╭──

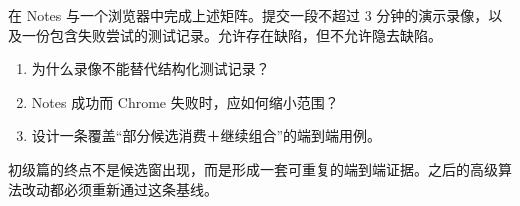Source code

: 
\begin{lab}[初级篇里程碑]
在 Notes 与一个浏览器中完成上述矩阵。提交一段不超过 3 分钟的演示录像，以及一份包含失败尝试的测试记录。允许存在缺陷，但不允许隐去缺陷。
\end{lab}

\exercises
\begin{enumerate}
  \item 为什么录像不能替代结构化测试记录？
  \item Notes 成功而 Chrome 失败时，应如何缩小范围？
  \item 设计一条覆盖“部分候选消费＋继续组合”的端到端用例。
\end{enumerate}

\begin{summarybox}
初级篇的终点不是候选窗出现，而是形成一套可重复的端到端证据。之后的高级算法改动都必须重新通过这条基线。
\end{summarybox}
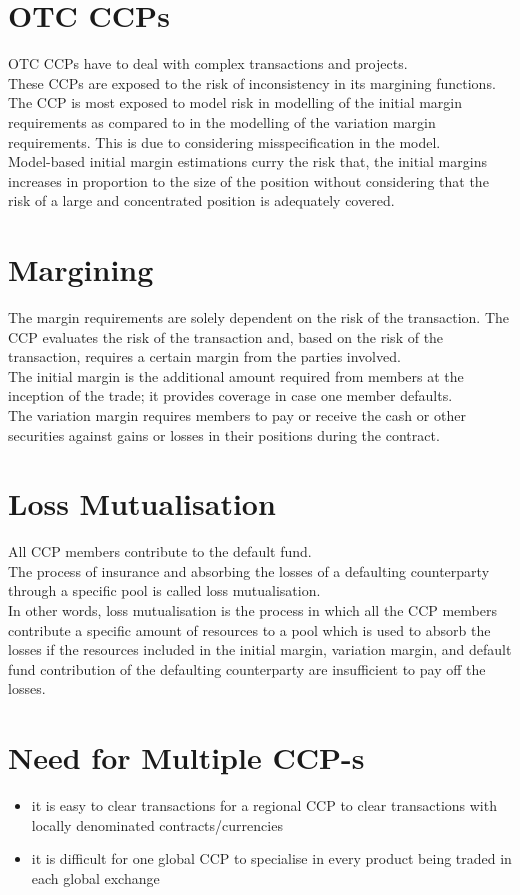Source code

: \section{OTC CCPs}
OTC CCPs have to deal with complex transactions and projects.\\
These CCPs are exposed to the risk of inconsistency in its margining functions.\\
The CCP is most exposed to model risk in modelling of the initial margin requirements as compared to in the modelling of the variation margin requirements. This is due to considering misspecification in the model.\\
Model-based initial margin estimations curry the risk that, the initial margins increases in proportion to the size of the position without considering that the risk of a large and concentrated position is adequately covered.

\section{Margining}
The margin requirements are solely dependent on the risk of the transaction. The CCP evaluates the risk of the transaction and, based on the risk of the transaction, requires a certain margin from the parties involved.\\
The initial margin is the additional amount required from members at the inception of the trade; it provides coverage in case one member defaults.\\
The variation margin requires members to pay or receive the cash or other securities against gains or losses in their positions during the contract.

\section{Loss Mutualisation}
All CCP members contribute to the default fund.\\
The process of insurance and absorbing the losses of a defaulting counterparty through a specific pool is called loss mutualisation.\\
In other words, loss mutualisation is the process in which all the CCP members contribute a specific amount of resources to a pool which is used to absorb the losses if the resources included in the initial margin, variation margin, and default fund contribution of the defaulting counterparty are insufficient to pay off the losses.

\section{Need for Multiple CCP-s}
\begin{itemize}
	\item it is easy to clear transactions for a regional CCP to clear transactions with locally denominated contracts/currencies
	\item it is difficult for one global CCP to specialise in every product being traded in each global exchange
\end{itemize}


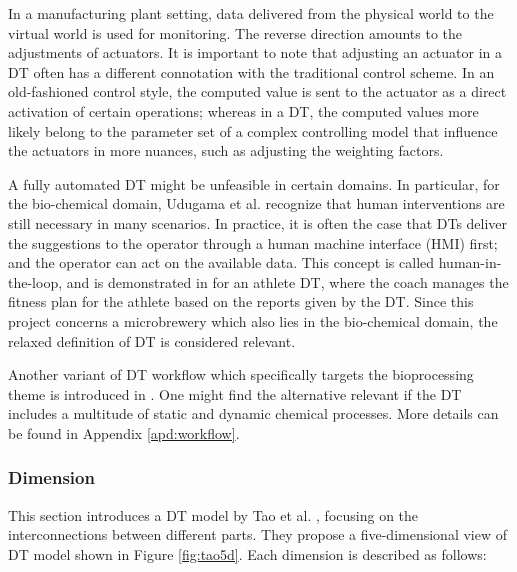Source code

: In a manufacturing plant setting, data delivered from the physical world to the virtual world is used for monitoring. The reverse direction amounts to the adjustments of actuators. It is important to note that adjusting an actuator in a DT often has a different connotation with the traditional control scheme. In an old-fashioned control style, the computed value is sent to the actuator as a direct activation of certain operations; whereas in a DT, the computed values more likely belong to the parameter set of a complex controlling model that influence the actuators in more nuances, such as adjusting the weighting factors.

A fully automated DT might be unfeasible in certain domains. In particular, for the bio-chemical domain, Udugama et al. \cite{Udugama2020, Udugama2021} recognize that human interventions are still necessary in many scenarios. In practice, it is often the case that DTs deliver the suggestions to the operator through a human machine interface (HMI) first; and the operator can act on the available data. This concept is called human-in-the-loop, and is demonstrated in \cite{Barricelli2020} for an athlete DT, where the coach manages the fitness plan for the athlete based on the reports given by the DT. Since this project concerns a microbrewery which also lies in the bio-chemical domain, the relaxed definition of DT is considered relevant.    

Another variant of DT workflow which specifically targets the bioprocessing theme is introduced in \cite{Udugama2021}. One might find the alternative relevant if the DT includes a multitude of static and dynamic chemical processes. More details can be found in Appendix \ref{apd:workflow}.

\subsubsection{Dimension}
This section introduces a DT model by Tao et al. \cite{Tao2017}, focusing on the interconnections between different parts. They propose a five-dimensional view of DT model shown in Figure \ref{fig:tao5d}. Each dimension is described as follows:

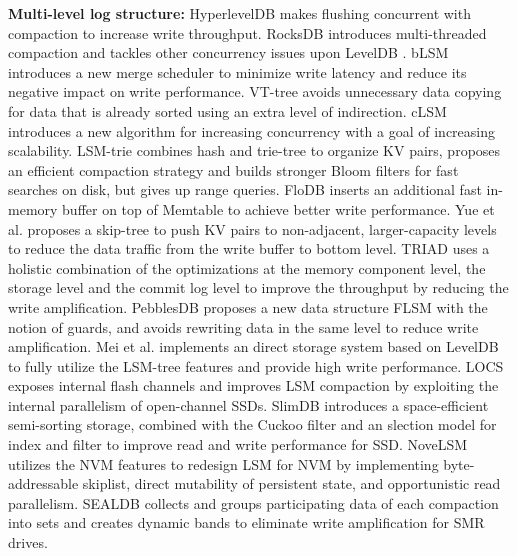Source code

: \documentclass[sigconf]{acmart}
\begin{document}
\textbf{Multi-level log structure:} HyperlevelDB \cite{HyperLevelDB} makes flushing concurrent with compaction to increase write throughput. RocksDB \cite{RocksDB} introduces multi-threaded compaction and tackles other concurrency issues upon LevelDB \cite{LevelDB}. bLSM \cite{bLSM} introduces a new merge scheduler to minimize write latency and reduce its negative impact on write performance. VT-tree \cite{VTtree} avoids unnecessary data copying for data that is already sorted using an extra level of indirection. cLSM \cite{cLSM} introduces a new algorithm for increasing concurrency with a goal of increasing scalability. LSM-trie \cite{LSMtrie} combines hash and trie-tree to organize KV pairs, proposes an efficient compaction strategy and builds stronger Bloom filters for fast searches on disk, but gives up range queries. FloDB \cite{FloDB} inserts an additional fast in-memory buffer on top of Memtable to achieve better write performance. Yue et al. \cite{skiptree} proposes a skip-tree to push KV pairs to non-adjacent, larger-capacity levels to reduce the data traffic from the write buffer to bottom level. TRIAD \cite{TRIAD} uses a holistic combination of the optimizations at the memory component level, the storage level and the commit log level to improve the throughput by reducing the write amplification. PebblesDB \cite{PebblesDB} proposes a new data structure FLSM with the notion of guards, and avoids rewriting data in the same level to reduce write amplification. Mei et al. \cite{LDS} implements an direct storage system based on LevelDB to fully utilize the LSM-tree features and provide high write performance. LOCS\cite{LOCS} exposes internal flash channels and improves LSM compaction by exploiting the internal parallelism of open-channel SSDs. SlimDB \cite{SlimDB} introduces a space-efficient semi-sorting storage, combined with the Cuckoo filter and an slection model for index and filter to improve read and write performance for SSD. NoveLSM \cite{NoveLSM} utilizes the NVM features to redesign LSM for NVM by implementing byte-addressable skiplist, direct mutability of persistent state, and opportunistic read parallelism. SEALDB \cite{SEALDB} collects and groups participating data of each compaction into sets and creates dynamic bands to eliminate write amplification for SMR drives. {}
\end{document}
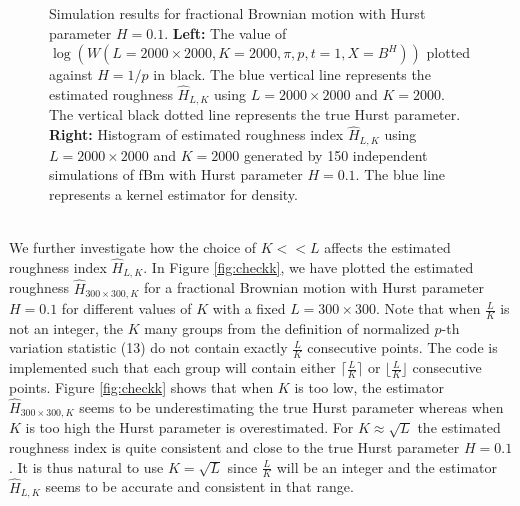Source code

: \documentclass{article}
\begin{document}
\begin{figure}[htbp]
    \caption{Simulation results for fractional Brownian motion with Hurst parameter $H=0.1$. \textbf{Left:} The value of $\log(W(L=2000\times 2000, K=2000, \pi, p, t=1, X=B^H))$ plotted against $H=1/p$ in black. The blue vertical line represents the estimated roughness $\hat{H}_{L,K}$ using $L=2000\times 2000$ and $K=2000$. The vertical black dotted line represents the true Hurst parameter. \textbf{Right:} Histogram of estimated roughness index $\hat{H}_{L,K}$ using $L=2000\times 2000$ and $K=2000$ generated by 150 independent simulations of fBm with Hurst parameter $H=0.1$. The blue line represents a kernel estimator for density. }
    \label{fig:check2000}
\end{figure}\\
We further investigate how the choice of $K<<L$ affects the estimated roughness index $\hat{H}_{L,K}$. In Figure \ref{fig:checkk}, we have plotted the estimated roughness $\hat{H}_{300\times 300,K}$ for a fractional Brownian motion with Hurst parameter $H=0.1$ for different values of $K$ with a fixed $L=300\times 300$. Note that when $\frac{L}{K}$ is not an integer, the $K$ many groups from the definition of normalized $p$-th variation statistic (13) do not contain exactly $\frac{L}{K}$ consecutive points. The code is implemented such that each group will contain either $\lceil \frac{L}{K} \rceil$ or $\lfloor \frac{L}{K} \rfloor$ consecutive points. Figure \ref{fig:checkk} shows that when $K$ is too low, the estimator $\hat{H}_{300\times 300,K}$ seems to be underestimating the true Hurst parameter whereas when $K$ is too high the Hurst parameter is overestimated. For $K\approx \sqrt{L}$ the estimated roughness index is quite consistent and close to the true Hurst parameter $H=0.1$. It is thus natural to use $K=\sqrt{L}$ since $\frac{L}{K}$ will be an integer and the estimator $\hat{H}_{L,K}$ seems to be accurate and consistent in that range.
\end{document}
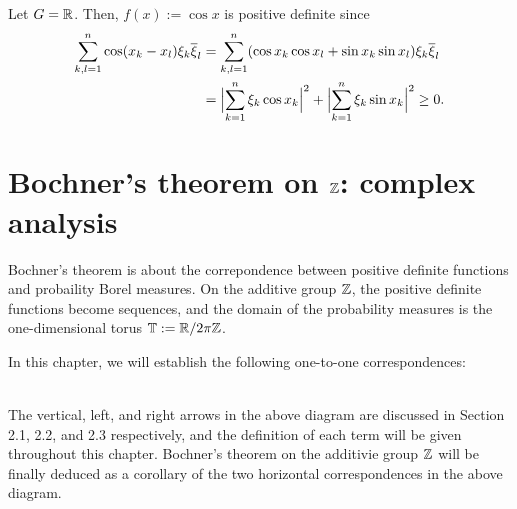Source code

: \documentclass[a4paper]{article}
\begin{document}
\begin{ex}
Let $G=\R$.
Then, $f(x):=\cos x$ is positive definite since
\begin{align*}
\sum_{k,l=1}^n\cos(x_k-x_l)\xi_k\bar\xi_l
&=\sum_{k,l=1}^n(\cos x_k\cos x_l+\sin x_k\sin x_l)\xi_k\bar\xi_l\\
&=\Bigl|\sum_{k=1}^n\xi_k\cos x_k\Bigr|^2+\Bigl|\sum_{k=1}^n\xi_k\sin x_k\Bigr|^2\ge0.
\end{align*}
\end{ex}




\newpage
\section{Bochner's theorem on $\Z$: complex analysis}

Bochner's theorem is about the correpondence between positive definite functions and probaility Borel measures.
On the additive group $\Z$, the positive definite functions become sequences, and the domain of the probability measures is the one-dimensional torus $\T:=\R/2\pi\Z$.

In this chapter, we will establish the following one-to-one correspondences:
\begin{figure}[h]
\centering
{}
\end{figure}\\
The vertical, left, and right arrows in the above diagram are discussed in Section 2.1, 2.2, and 2.3 respectively, and the definition of each term will be given throughout this chapter.
Bochner's theorem on the additivie group $\Z$ will be finally deduced as a corollary of the two horizontal correspondences in the above diagram.
\end{document}
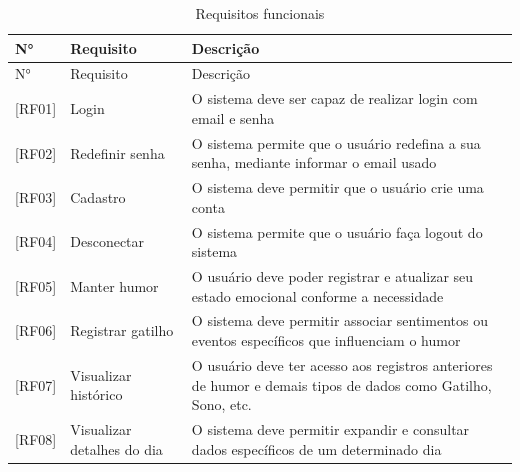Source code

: \newpage

\begin{longtable}{| p{} | p{} | p{} |}
    \caption{Requisitos funcionais}
    \label{tab:requisitos_funcionais} \\
        \hline
        N° & Requisito & Descrição \\
        \hline
        \endfirsthead
        \hline
        N° & Requisito & Descrição \\
        \hline
        \endhead
        \endfoot

        [RF01] &
        Login &
        O sistema deve ser capaz de realizar login com email e senha \\

        \hline

        [RF02] &
        Redefinir senha &

        O sistema permite que o usuário redefina a sua senha, mediante informar
        o email usado \\

        \hline

        [RF03] &
        Cadastro &
        O sistema deve permitir que o usuário crie uma conta \\

        \hline

        [RF04] &
        Desconectar &
        O sistema permite que o usuário faça logout do sistema \\

        \hline

        [RF05] &
        Manter humor &
        O usuário deve poder registrar e atualizar seu estado emocional
        conforme a necessidade \\

        \hline

        [RF06] &
        Registrar gatilho &
        O sistema deve permitir associar sentimentos ou eventos específicos que
        influenciam o humor \\

        \hline

        [RF07] &
        Visualizar histórico &
        O usuário deve ter acesso aos registros anteriores de humor e demais
        tipos de dados como Gatilho, Sono, etc. \\

        \hline

        [RF08] &
        Visualizar detalhes do dia &
        O sistema deve permitir expandir e consultar dados específicos de um
        determinado dia \\


\end{longtable}
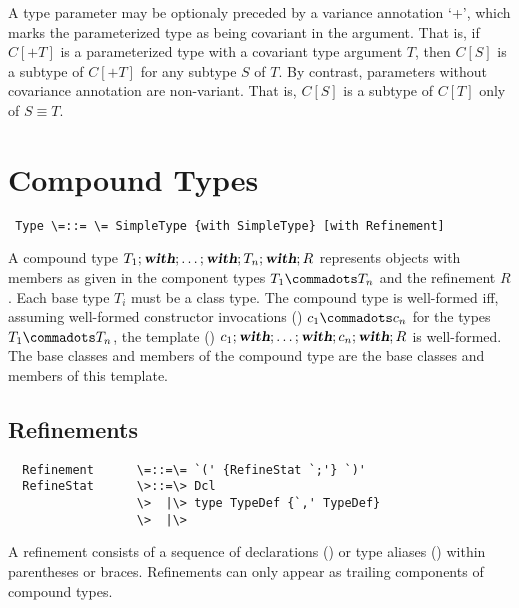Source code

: \documentclass[11pt]{report}
\renewcommand{\todo}[1]{}
\begin{document}
A type parameter may be optionaly preceded by a variance annotation
`+', which marks the parameterized type as being covariant in the
argument. That is, if $C[+T]$ is a parameterized type with a covariant
type argument $T$, then $C[S]$ is a subtype of $C[+T]$ for any subtype
$S$ of $T$. By contrast, parameters without covariance annotation are
non-variant. That is, $C[S]$ is a subtype of $C[T]$ only of $S \equiv
T$.

\section{Compound Types}
\label{sec:compound-types}

\syntax\begin{verbatim} Type \=::= \= SimpleType {with SimpleType} [with Refinement]
\end{verbatim}

A compound type $T_1;\mbox{\sl\bfseries with};\ldots;\mbox{\sl\bfseries with};T_n;\mbox{\sl\bfseries with};R$ represents
objects with members as given in the component types $T_1 \commadots
T_n$ and the refinement $R$. Each base type $T_i$ must be a class
type.  The compound type is well-formed iff, assuming well-formed
constructor invocations () $c_1
\commadots c_n$ for the types $T_1 \commadots T_n$, the template
() $c_1;\mbox{\sl\bfseries with};\ldots;\mbox{\sl\bfseries with};c_n;\mbox{\sl\bfseries with};R$ is
well-formed. The base classes and members of the compound type are the
base classes and members of this template.

\todo{Relax this for type parameter bounds.}




\subsection{Refinements}
\label{sec:refinements}

\syntax\begin{verbatim}
  Refinement      \=::=\= `(' {RefineStat `;'} `)'
  RefineStat      \>::=\> Dcl
                  \>  |\> type TypeDef {`,' TypeDef}
                  \>  |\>
\end{verbatim}

A refinement consists of a sequence of declarations ()
or type aliases () within parentheses or
braces. Refinements can only appear as trailing components of compound
types.

\end{document}
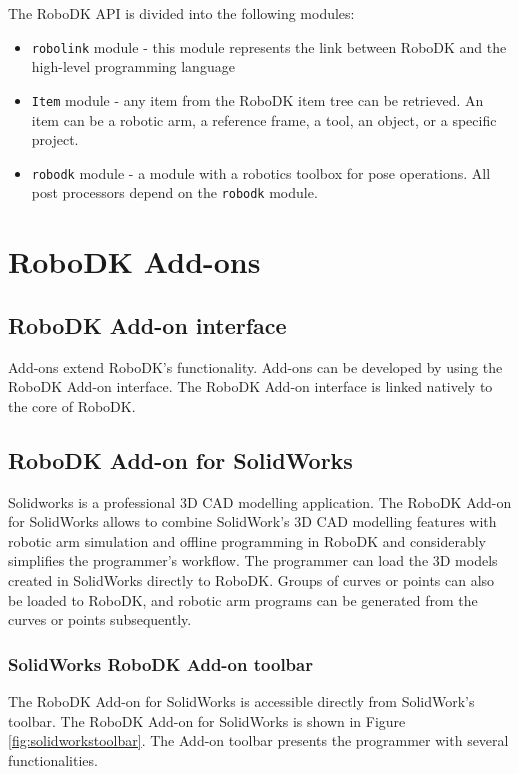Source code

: The RoboDK API is divided into the following modules:


\begin{itemize}
    \item \texttt{robolink} module - this module represents the link between RoboDK and the high-level programming language
    \item \texttt{Item} module - any item from the RoboDK item tree can be retrieved.  An item can be a robotic arm, a reference frame, a tool, an object, or a specific project.
    \item \texttt{robodk} module - a module with a robotics toolbox for pose operations. All post processors depend on the \texttt{robodk} module.
\end{itemize}

\section{RoboDK Add-ons}

\subsection{RoboDK Add-on interface}

Add-ons extend RoboDK's functionality. Add-ons can be developed by using the RoboDK Add-on interface. The RoboDK Add-on interface is linked natively to the core of RoboDK.

\subsection{RoboDK Add-on for SolidWorks}

Solidworks is a professional 3D CAD modelling application. The RoboDK Add-on for SolidWorks allows to combine SolidWork's 3D CAD modelling features with robotic arm simulation and offline programming in RoboDK and considerably simplifies the programmer's workflow. The programmer can load the 3D models created in SolidWorks directly to RoboDK. Groups of curves or points can also be loaded to RoboDK, and robotic arm programs can be generated from the curves or points subsequently.

\subsubsection*{SolidWorks RoboDK Add-on toolbar}

The RoboDK Add-on for SolidWorks is accessible directly from SolidWork's toolbar.  The RoboDK Add-on for SolidWorks is shown in Figure  \ref{fig:solidworkstoolbar}. The Add-on toolbar presents the programmer with several functionalities.

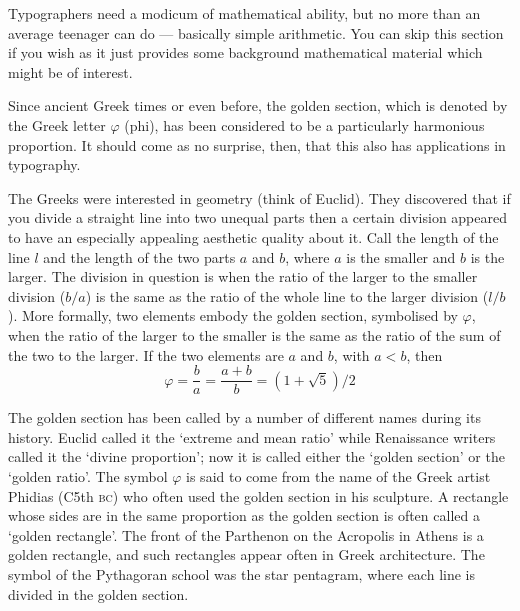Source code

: \documentclass[10pt,a4paper,extrafontsizes]{memoir}
\begin{document}
\begin{paracol}{2}
\switchEng
    Typographers need a modicum of mathematical ability, but no more
than an average teenager can do --- basically simple arithmetic. You can
skip this section if you wish as it just provides some background 
mathematical material which might be of interest.

    Since ancient Greek times or even before, the golden section, which
is denoted by the Greek letter $\varphi$ (phi), has been considered to be
a particularly harmonious proportion. It should come as no surprise, then,
that this also has applications in typography.

    The Greeks were interested in geometry (think of Euclid). They discovered
that if you divide a straight line into two unequal parts then a certain
division appeared to have an especially appealing aesthetic quality about it. 
Call the length of the line $l$ and the length of the two parts $a$ and $b$, 
where $a$ is the smaller and $b$ is the larger. The division in question
is when the ratio of the larger to the smaller division ($b/a$) is the same
as the ratio of the whole line to the larger division ($l/b$).
More formally, two elements embody the golden section, symbolised by
$\varphi$, when the ratio of the larger
to the smaller is the same as the ratio of the sum of the two to the larger.
If the two elements are $a$ and $b$, with $a < b$, then
\begin{equation}
\varphi = \frac{b}{a} = \frac{a+b}{b} = (1+\sqrt{5})/2
\end{equation}

    The golden section has been called by a number of different names
during its history. Euclid
 called it the `extreme and mean ratio' while
Renaissance writers called it the `divine proportion'; now it is
called either the `golden section' or the `golden ratio'. The symbol
$\varphi$ is said to come from the name of the Greek artist 
Phidias
(C5th \textsc{bc}) who often used the golden section in his sculpture.
A rectangle whose sides are in the same proportion as the golden section
is often called a `golden rectangle'.
The front of the Parthenon on the Acropolis in Athens is a golden rectangle,
and such rectangles appear often in Greek architecture.
The symbol of the Pythagoran school was the star pentagram, 
where each line is divided in the golden section.



\end{paracol}
\end{document}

╰──

Task to carry out: Both the first line of the records above and the line containing "The margin requirements" belong in the copy; please return them and every line between, exactly, minus the pictures.

Reply:
Source code

: 
\begin{lab}[初级篇里程碑]
在 Notes 与一个浏览器中完成上述矩阵。提交一段不超过 3 分钟的演示录像，以及一份包含失败尝试的测试记录。允许存在缺陷，但不允许隐去缺陷。
\end{lab}

\exercises
\begin{enumerate}
  \item 为什么录像不能替代结构化测试记录？
  \item Notes 成功而 Chrome 失败时，应如何缩小范围？
  \item 设计一条覆盖“部分候选消费＋继续组合”的端到端用例。
\end{enumerate}

\begin{summarybox}
初级篇的终点不是候选窗出现，而是形成一套可重复的端到端证据。之后的高级算法改动都必须重新通过这条基线。
\end{summarybox}
Source code

: \section{OTC CCPs}
OTC CCPs have to deal with complex transactions and projects.\\
These CCPs are exposed to the risk of inconsistency in its margining functions.\\
The CCP is most exposed to model risk in modelling of the initial margin requirements as compared to in the modelling of the variation margin requirements. This is due to considering misspecification in the model.\\
Model-based initial margin estimations curry the risk that, the initial margins increases in proportion to the size of the position without considering that the risk of a large and concentrated position is adequately covered.

\section{Margining}
The margin requirements are solely dependent on the risk of the transaction. The CCP evaluates the risk of the transaction and, based on the risk of the transaction, requires a certain margin from the parties involved.\\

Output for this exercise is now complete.